> _EXERCISE DIRECTIONS_:
Skip all pictures, then copy the lines from the start of the data through the line with "Compruebe las cargas", keeping both ends.
=== PROVIDED INFORMATION ===
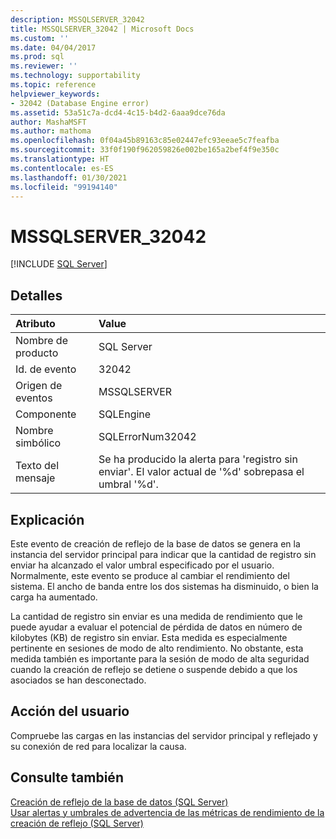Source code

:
 ```yaml
---
description: MSSQLSERVER_32042
title: MSSQLSERVER_32042 | Microsoft Docs
ms.custom: ''
ms.date: 04/04/2017
ms.prod: sql
ms.reviewer: ''
ms.technology: supportability
ms.topic: reference
helpviewer_keywords:
- 32042 (Database Engine error)
ms.assetid: 53a51c7a-dcd4-4c15-b4d2-6aaa9dce76da
author: MashaMSFT
ms.author: mathoma
ms.openlocfilehash: 0f04a45b89163c85e02447efc93eeae5c7feafba
ms.sourcegitcommit: 33f0f190f962059826e002be165a2bef4f9e350c
ms.translationtype: HT
ms.contentlocale: es-ES
ms.lasthandoff: 01/30/2021
ms.locfileid: "99194140"
---
```

# <a name="mssqlserver_32042"></a>MSSQLSERVER_32042
 [!INCLUDE [SQL Server](../../includes/applies-to-version/sqlserver.md)]
  
## <a name="details"></a>Detalles  
  
| Atributo | Value |  
| :-------- | :---- |  
|Nombre de producto|SQL Server|  
|Id. de evento|32042|  
|Origen de eventos|MSSQLSERVER|  
|Componente|SQLEngine|  
|Nombre simbólico|SQLErrorNum32042|  
|Texto del mensaje|Se ha producido la alerta para 'registro sin enviar'. El valor actual de '%d' sobrepasa el umbral '%d'.|  
  
## <a name="explanation"></a>Explicación  
Este evento de creación de reflejo de la base de datos se genera en la instancia del servidor principal para indicar que la cantidad de registro sin enviar ha alcanzado el valor umbral especificado por el usuario. Normalmente, este evento se produce al cambiar el rendimiento del sistema. El ancho de banda entre los dos sistemas ha disminuido, o bien la carga ha aumentado.  
  
La cantidad de registro sin enviar es una medida de rendimiento que le puede ayudar a evaluar el potencial de pérdida de datos en número de kilobytes (KB) de registro sin enviar. Esta medida es especialmente pertinente en sesiones de modo de alto rendimiento. No obstante, esta medida también es importante para la sesión de modo de alta seguridad cuando la creación de reflejo se detiene o suspende debido a que los asociados se han desconectado.  
  
## <a name="user-action"></a>Acción del usuario  
Compruebe las cargas en las instancias del servidor principal y reflejado y su conexión de red para localizar la causa.  
  
## <a name="see-also"></a>Consulte también  
[Creación de reflejo de la base de datos &#40;SQL Server&#41;](~/database-engine/database-mirroring/database-mirroring-sql-server.md)  
[Usar alertas y umbrales de advertencia de las métricas de rendimiento de la creación de reflejo &#40;SQL Server&#41;](~/database-engine/database-mirroring/use-warning-thresholds-and-alerts-on-mirroring-performance-metrics-sql-server.md)  
  

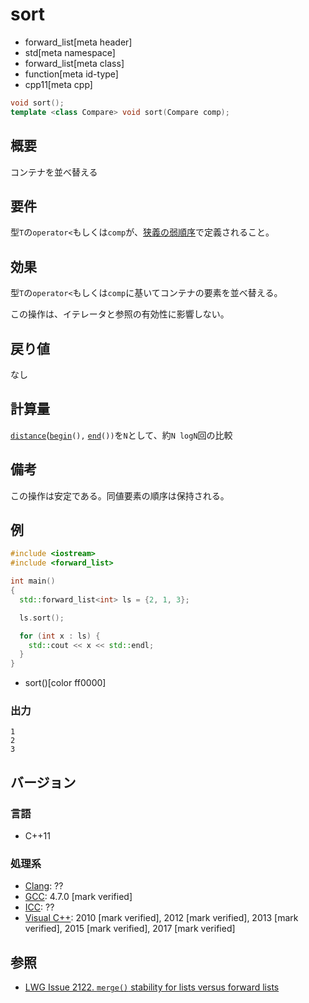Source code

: # sort
* forward_list[meta header]
* std[meta namespace]
* forward_list[meta class]
* function[meta id-type]
* cpp11[meta cpp]

```cpp
void sort();
template <class Compare> void sort(Compare comp);
```

## 概要
コンテナを並べ替える


## 要件
型`T`の`operator<`もしくは`comp`が、[狭義の弱順序](/reference/algorithm.md#strict-weak-ordering)で定義されること。


## 効果
型`T`の`operator<`もしくは`comp`に基いてコンテナの要素を並べ替える。

この操作は、イテレータと参照の有効性に影響しない。


## 戻り値
なし


## 計算量
[`distance`](/reference/iterator/distance.md)([`begin`](/reference/forward_list/forward_list/begin.md)`(),` [`end`](/reference/forward_list/forward_list/end.md)`())`を`N`として、約`N logN`回の比較


## 備考
この操作は安定である。同値要素の順序は保持される。


## 例
```cpp example
#include <iostream>
#include <forward_list>

int main()
{
  std::forward_list<int> ls = {2, 1, 3};

  ls.sort();

  for (int x : ls) {
    std::cout << x << std::endl;
  }
}
```
* sort()[color ff0000]

### 出力
```
1
2
3
```

## バージョン
### 言語
- C++11

### 処理系
- [Clang](/implementation.md#clang): ??
- [GCC](/implementation.md#gcc): 4.7.0 [mark verified]
- [ICC](/implementation.md#icc): ??
- [Visual C++](/implementation.md#visual_cpp): 2010 [mark verified], 2012 [mark verified], 2013 [mark verified], 2015 [mark verified], 2017 [mark verified]


## 参照
- [LWG Issue 2122. `merge()` stability for lists versus forward lists](http://www.open-std.org/jtc1/sc22/wg21/docs/lwg-defects.html#2122)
===
> _REPLY_:
Source code

:
 ```yaml
---
description: MSSQLSERVER_32042
title: MSSQLSERVER_32042 | Microsoft Docs
ms.custom: ''
ms.date: 04/04/2017
ms.prod: sql
ms.reviewer: ''
ms.technology: supportability
ms.topic: reference
helpviewer_keywords:
- 32042 (Database Engine error)
ms.assetid: 53a51c7a-dcd4-4c15-b4d2-6aaa9dce76da
author: MashaMSFT
ms.author: mathoma
ms.openlocfilehash: 0f04a45b89163c85e02447efc93eeae5c7feafba
ms.sourcegitcommit: 33f0f190f962059826e002be165a2bef4f9e350c
ms.translationtype: HT
ms.contentlocale: es-ES
ms.lasthandoff: 01/30/2021
ms.locfileid: "99194140"
---
```

# <a name="mssqlserver_32042"></a>MSSQLSERVER_32042
 [!INCLUDE [SQL Server](../../includes/applies-to-version/sqlserver.md)]
  
## <a name="details"></a>Detalles  
  
| Atributo | Value |  
| :-------- | :---- |  
|Nombre de producto|SQL Server|  
|Id. de evento|32042|  
|Origen de eventos|MSSQLSERVER|  
|Componente|SQLEngine|  
|Nombre simbólico|SQLErrorNum32042|  
|Texto del mensaje|Se ha producido la alerta para 'registro sin enviar'. El valor actual de '%d' sobrepasa el umbral '%d'.|  
  
## <a name="explanation"></a>Explicación  
Este evento de creación de reflejo de la base de datos se genera en la instancia del servidor principal para indicar que la cantidad de registro sin enviar ha alcanzado el valor umbral especificado por el usuario. Normalmente, este evento se produce al cambiar el rendimiento del sistema. El ancho de banda entre los dos sistemas ha disminuido, o bien la carga ha aumentado.  
  
La cantidad de registro sin enviar es una medida de rendimiento que le puede ayudar a evaluar el potencial de pérdida de datos en número de kilobytes (KB) de registro sin enviar. Esta medida es especialmente pertinente en sesiones de modo de alto rendimiento. No obstante, esta medida también es importante para la sesión de modo de alta seguridad cuando la creación de reflejo se detiene o suspende debido a que los asociados se han desconectado.  
  
## <a name="user-action"></a>Acción del usuario  
Compruebe las cargas en las instancias del servidor principal y reflejado y su conexión de red para localizar la causa.  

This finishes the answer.